Unno Boutique hotel fire appears to be 'intentional'

KISSIMMEE, Fla. – The blaze at a Kissimmee hotel that displaced hundreds days before the holiday weekend was intentional and authorities are looking for a person of interest, according to the state fire marshal's investigation.

Orlando officials with the Bureau of Fire and Arson Investigations are looking for a person of interest detectives said might have valuable information about the blaze.

Surveillance video obtained by WKMG-TV from the Unno Boutique Hotel captured a white man wearing gray shorts, a black long-sleeve top and a blue and red baseball hat.

Authorities are asking for the public's help in identifying the man.

"Initial findings reveal several mattresses outside the structure were ignited. At this point in time, the cause of the fire appears to be incendiary and intentional in nature," office of communications assistant Talia Piloto told News 6 in an email Tuesday morning.

Anyone with information about the man in the photos can call 1-877-No-Arson (662-7766).

The investigation revealed evidence that mattresses stored outside of the building were ignited, causing the fire to spread and travel between the hotel floors and to the roof, according to a Bureau of Fire and Arson Investigations news release.

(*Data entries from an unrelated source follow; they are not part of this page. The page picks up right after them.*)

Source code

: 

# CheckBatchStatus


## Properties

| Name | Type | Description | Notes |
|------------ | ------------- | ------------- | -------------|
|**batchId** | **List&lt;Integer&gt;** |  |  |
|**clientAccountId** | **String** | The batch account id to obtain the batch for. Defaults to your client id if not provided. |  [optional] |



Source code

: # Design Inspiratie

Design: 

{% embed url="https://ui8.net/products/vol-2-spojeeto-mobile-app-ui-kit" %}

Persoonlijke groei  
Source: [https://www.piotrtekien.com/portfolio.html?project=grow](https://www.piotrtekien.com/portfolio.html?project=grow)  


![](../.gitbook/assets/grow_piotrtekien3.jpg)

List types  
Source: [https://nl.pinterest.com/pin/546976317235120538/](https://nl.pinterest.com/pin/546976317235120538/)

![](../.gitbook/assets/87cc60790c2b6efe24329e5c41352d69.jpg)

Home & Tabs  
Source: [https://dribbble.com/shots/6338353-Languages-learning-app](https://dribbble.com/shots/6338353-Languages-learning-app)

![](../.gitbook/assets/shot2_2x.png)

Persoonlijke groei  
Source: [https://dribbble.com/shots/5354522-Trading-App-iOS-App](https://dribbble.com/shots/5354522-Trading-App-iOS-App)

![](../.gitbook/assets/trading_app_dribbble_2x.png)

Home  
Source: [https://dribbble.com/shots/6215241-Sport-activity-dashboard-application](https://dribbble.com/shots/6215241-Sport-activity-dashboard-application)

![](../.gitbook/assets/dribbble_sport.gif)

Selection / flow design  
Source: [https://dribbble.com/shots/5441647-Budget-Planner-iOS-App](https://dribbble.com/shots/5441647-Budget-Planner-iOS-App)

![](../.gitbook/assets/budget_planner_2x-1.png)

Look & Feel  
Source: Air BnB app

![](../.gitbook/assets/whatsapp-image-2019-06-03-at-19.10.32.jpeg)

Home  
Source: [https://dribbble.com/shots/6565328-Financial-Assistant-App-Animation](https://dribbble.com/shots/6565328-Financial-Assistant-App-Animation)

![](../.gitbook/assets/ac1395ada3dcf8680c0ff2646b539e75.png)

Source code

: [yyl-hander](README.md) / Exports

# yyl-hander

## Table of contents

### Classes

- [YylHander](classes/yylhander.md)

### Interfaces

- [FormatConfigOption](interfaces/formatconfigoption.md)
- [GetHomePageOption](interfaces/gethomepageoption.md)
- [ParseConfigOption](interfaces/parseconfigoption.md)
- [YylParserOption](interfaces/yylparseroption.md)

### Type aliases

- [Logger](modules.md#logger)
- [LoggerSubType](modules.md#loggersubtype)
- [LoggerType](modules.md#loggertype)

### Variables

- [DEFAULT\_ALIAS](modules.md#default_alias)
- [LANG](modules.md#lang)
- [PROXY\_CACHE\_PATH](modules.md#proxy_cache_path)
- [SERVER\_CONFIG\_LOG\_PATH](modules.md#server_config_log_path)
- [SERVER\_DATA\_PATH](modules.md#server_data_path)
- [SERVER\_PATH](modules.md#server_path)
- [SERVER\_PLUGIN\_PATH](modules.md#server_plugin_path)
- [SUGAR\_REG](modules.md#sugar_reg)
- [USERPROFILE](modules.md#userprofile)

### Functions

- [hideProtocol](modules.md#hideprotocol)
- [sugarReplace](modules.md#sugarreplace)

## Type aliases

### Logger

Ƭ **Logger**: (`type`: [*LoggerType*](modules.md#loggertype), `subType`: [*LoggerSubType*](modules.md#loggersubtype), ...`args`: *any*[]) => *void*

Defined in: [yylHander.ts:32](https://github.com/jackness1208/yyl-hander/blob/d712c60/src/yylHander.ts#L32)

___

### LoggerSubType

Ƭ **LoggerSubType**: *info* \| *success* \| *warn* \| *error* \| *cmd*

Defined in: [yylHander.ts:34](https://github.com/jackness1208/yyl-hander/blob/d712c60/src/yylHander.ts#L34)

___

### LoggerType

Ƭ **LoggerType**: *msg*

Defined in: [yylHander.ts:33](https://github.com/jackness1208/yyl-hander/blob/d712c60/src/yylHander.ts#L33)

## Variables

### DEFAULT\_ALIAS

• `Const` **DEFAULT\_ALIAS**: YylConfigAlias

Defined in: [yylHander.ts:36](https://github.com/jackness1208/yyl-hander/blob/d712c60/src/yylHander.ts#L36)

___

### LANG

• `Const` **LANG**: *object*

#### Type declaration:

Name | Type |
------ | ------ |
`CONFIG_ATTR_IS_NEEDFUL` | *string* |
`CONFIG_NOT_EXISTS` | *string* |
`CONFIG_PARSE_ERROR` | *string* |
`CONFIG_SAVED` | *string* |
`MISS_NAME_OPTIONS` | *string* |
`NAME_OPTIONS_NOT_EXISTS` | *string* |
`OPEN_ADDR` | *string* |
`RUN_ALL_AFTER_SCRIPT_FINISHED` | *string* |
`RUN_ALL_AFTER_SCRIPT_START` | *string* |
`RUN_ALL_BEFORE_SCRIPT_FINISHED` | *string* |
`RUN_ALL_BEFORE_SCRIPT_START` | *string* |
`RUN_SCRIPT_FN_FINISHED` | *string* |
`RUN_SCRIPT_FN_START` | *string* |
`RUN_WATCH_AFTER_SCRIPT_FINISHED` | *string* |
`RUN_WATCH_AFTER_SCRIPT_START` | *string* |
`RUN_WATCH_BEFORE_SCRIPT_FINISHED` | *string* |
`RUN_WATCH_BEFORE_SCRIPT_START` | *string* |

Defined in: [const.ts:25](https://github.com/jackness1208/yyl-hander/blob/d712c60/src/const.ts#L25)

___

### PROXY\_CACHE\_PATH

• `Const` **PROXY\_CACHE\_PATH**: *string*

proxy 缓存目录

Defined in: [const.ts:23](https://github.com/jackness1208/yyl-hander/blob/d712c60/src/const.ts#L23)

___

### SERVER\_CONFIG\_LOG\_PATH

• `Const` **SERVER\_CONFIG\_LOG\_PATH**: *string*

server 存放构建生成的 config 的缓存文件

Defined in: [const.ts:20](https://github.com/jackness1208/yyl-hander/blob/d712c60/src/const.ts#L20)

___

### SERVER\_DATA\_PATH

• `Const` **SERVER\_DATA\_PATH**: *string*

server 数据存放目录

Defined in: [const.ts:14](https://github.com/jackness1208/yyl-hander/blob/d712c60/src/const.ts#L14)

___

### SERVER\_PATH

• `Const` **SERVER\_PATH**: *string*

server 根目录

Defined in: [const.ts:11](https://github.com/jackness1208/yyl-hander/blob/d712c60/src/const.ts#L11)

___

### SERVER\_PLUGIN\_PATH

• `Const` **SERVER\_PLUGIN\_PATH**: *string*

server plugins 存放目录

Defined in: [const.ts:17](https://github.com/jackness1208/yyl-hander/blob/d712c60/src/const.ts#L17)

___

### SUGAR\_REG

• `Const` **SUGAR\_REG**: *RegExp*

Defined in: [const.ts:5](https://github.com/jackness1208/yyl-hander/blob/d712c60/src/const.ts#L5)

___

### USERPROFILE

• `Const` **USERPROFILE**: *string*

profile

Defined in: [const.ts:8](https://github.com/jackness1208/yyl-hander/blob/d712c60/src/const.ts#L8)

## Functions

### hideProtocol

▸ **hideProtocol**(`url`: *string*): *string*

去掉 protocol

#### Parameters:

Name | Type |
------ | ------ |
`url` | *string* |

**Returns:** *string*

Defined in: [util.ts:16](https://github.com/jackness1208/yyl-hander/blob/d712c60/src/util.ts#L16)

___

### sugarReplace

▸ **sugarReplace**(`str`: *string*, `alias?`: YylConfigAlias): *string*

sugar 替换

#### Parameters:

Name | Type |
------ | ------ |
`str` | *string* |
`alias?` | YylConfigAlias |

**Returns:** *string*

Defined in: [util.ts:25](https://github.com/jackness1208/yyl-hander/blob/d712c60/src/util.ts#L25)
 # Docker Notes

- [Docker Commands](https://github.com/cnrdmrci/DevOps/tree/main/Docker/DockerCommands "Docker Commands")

Osceola fire Chief Daniel McAvoy said Friday the fire started in an area of the hotel that wasn't occupied because it was under construction. The blaze spread through the hotel's attic to some occupied rooms, but no injuries were reported.

The investigation is still ongoing, according to the fire marshal.

The three-alarm fire displaced hundreds of people two days before Christmas. About 47 families are still homeless after the fire destroyed their belongings at Unno Boutique Hotel on Irlo Bronson Memorial Highway, according to The Red Cross.

In just four days, people have raised more than $18,000 for the victims. The money will help house 47 families for a week at area hotels.

People can donate at Osceola.org, officials said.